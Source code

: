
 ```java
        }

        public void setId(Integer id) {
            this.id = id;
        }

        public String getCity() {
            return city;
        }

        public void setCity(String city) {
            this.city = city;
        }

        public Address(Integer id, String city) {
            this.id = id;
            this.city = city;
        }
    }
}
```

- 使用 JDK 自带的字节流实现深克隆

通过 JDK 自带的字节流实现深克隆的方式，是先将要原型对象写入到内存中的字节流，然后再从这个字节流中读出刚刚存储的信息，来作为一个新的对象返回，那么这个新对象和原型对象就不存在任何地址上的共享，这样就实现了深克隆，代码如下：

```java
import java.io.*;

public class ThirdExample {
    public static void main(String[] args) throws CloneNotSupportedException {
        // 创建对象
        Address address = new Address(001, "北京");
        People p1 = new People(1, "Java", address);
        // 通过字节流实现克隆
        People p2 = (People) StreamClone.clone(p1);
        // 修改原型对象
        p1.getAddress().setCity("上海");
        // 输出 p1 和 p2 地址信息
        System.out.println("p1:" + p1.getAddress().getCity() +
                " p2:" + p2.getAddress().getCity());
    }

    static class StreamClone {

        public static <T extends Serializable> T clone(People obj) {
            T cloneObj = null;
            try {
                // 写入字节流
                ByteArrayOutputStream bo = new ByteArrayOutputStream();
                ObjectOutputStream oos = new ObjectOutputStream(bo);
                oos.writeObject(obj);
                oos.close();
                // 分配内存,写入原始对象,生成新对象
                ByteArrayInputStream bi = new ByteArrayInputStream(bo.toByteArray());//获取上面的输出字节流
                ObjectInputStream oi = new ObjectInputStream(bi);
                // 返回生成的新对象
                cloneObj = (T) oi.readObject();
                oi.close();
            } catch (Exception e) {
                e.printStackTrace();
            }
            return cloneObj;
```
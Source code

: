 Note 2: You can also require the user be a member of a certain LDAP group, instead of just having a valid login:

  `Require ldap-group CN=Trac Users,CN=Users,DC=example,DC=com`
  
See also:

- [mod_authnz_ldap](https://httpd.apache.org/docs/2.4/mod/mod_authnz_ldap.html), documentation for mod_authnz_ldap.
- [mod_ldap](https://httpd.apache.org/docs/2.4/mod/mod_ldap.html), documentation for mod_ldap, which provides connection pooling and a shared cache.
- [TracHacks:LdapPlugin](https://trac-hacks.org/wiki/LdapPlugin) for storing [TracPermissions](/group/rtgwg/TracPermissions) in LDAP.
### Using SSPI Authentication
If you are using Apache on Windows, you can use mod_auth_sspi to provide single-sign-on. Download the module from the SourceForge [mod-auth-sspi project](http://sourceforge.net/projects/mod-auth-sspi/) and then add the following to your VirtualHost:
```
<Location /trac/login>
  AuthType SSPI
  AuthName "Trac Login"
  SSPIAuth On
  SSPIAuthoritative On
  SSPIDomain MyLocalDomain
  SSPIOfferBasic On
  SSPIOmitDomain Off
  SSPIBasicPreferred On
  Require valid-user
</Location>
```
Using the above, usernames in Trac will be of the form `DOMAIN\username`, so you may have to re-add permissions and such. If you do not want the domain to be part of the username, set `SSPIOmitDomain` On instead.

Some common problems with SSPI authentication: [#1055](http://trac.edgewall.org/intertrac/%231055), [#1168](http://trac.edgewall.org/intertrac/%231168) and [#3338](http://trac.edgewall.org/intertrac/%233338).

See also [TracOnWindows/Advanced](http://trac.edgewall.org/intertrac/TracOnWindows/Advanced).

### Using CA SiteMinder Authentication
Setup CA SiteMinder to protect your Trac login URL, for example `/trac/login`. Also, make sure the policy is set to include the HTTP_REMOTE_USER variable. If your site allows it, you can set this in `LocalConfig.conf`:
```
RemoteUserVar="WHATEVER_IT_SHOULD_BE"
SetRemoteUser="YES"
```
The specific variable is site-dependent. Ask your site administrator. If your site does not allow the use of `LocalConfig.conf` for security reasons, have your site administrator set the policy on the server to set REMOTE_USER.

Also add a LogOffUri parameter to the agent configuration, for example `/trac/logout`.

#### Brief:
Take the word "cloneObj" and find each line of the material that contains it. Copy those lines.

#### Result of this exercise:
            T cloneObj = null;
                cloneObj = (T) oi.readObject();
            return cloneObj;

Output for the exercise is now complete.